After working as a freelancer on the biggest social network in Spain, I’ve come to value the principles of what Eric Ries calls, the Lean Startup. Among all the things he talks about, one of them stroke really powerful with us, and that is, the notion on Continuous Development. Having experienced the slowness of development in my previous company, I realized that what Eric proposes was key to the success of Inkzee.

We meditated the decision, and we got to the conclusion it was worth the effort and that we would, not only learn a lot during the process, but that we would get greater productivity on the long run. So off we went to implement the 5 steps Eric proposes:

  1. Continuous integration server: We created our own home brewed mini system that allows us to add new tests that get started every time we need them. For now it’s a rather rudimentary system but does the job handsomely.
  2. Source control commit check: We already had a source control system, so we just added all the commit checks. At first we thought this was a waste of time, but with some time we realized how many bugs we had/introduced without this. We added 3 very basic checks, a python syntax check (with pylint) , a very basic php syntax check and the automatic triggering of all the unit tests we have.

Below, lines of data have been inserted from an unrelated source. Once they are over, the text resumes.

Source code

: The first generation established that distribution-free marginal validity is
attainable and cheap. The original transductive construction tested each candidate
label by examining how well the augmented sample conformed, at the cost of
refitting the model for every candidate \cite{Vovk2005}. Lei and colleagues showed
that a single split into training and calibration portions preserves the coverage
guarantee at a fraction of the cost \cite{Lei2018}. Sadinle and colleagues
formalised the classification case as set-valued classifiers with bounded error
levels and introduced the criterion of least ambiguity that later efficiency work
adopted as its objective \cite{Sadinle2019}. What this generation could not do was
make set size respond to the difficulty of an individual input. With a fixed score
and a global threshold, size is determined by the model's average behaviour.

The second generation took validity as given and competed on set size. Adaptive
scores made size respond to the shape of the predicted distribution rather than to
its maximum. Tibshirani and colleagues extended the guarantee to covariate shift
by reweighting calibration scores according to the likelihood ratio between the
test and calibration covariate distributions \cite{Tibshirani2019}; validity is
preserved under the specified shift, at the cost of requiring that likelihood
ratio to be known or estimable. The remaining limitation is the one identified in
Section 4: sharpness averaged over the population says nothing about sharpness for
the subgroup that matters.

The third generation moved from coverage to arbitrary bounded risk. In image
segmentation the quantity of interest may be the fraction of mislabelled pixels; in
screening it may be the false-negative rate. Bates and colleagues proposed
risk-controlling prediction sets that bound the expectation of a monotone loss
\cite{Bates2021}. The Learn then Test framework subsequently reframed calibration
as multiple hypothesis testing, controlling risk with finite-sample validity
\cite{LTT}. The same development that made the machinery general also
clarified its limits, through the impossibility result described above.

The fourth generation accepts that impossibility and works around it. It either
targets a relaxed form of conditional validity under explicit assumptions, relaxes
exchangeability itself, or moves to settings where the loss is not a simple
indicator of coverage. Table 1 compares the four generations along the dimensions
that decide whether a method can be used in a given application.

These checks also enforced a common style rules for all the code under SVN, a somehow gruesome task at first (all the old code was triggering the syntax and style checks), but very rewarding in the end.
  3. Simple deployment script: We had a very small deployment script but we fine tuned it so that it work flawlessly with the new AWS infrastructure. As for now, we make all the deployments in the same fashion, something that reduces the number of flaws you can introduce in this step. The script also creates a backup copy of the previous running code, in case you need to revert to the old version because of some critical error. As to date we’ve never needed to revert anything ;)
  4. Real-time alerting: We introduced a lot of Munin plugins to monitor all type of parameters on our servers. We even developed some very simple Munin plugins for Tokyo Cabinet. We are still missing some alerting here. We have all the graphs but we still need to setup some alerting framework to detect weird situations.
  5. Root cause analysis (5 whys): This is probably the most critical part of the process. We’ve realized that this 5th step is what makes all the previous ones work. This process is an iterative one, you start with a small thing but with time, it will grow into an amazing process that’s is able to detect the slightness problem way before it makes it to the live servers. We’ve become used to always ask the 5 whys and it’s helping in improving the quality of the software we code.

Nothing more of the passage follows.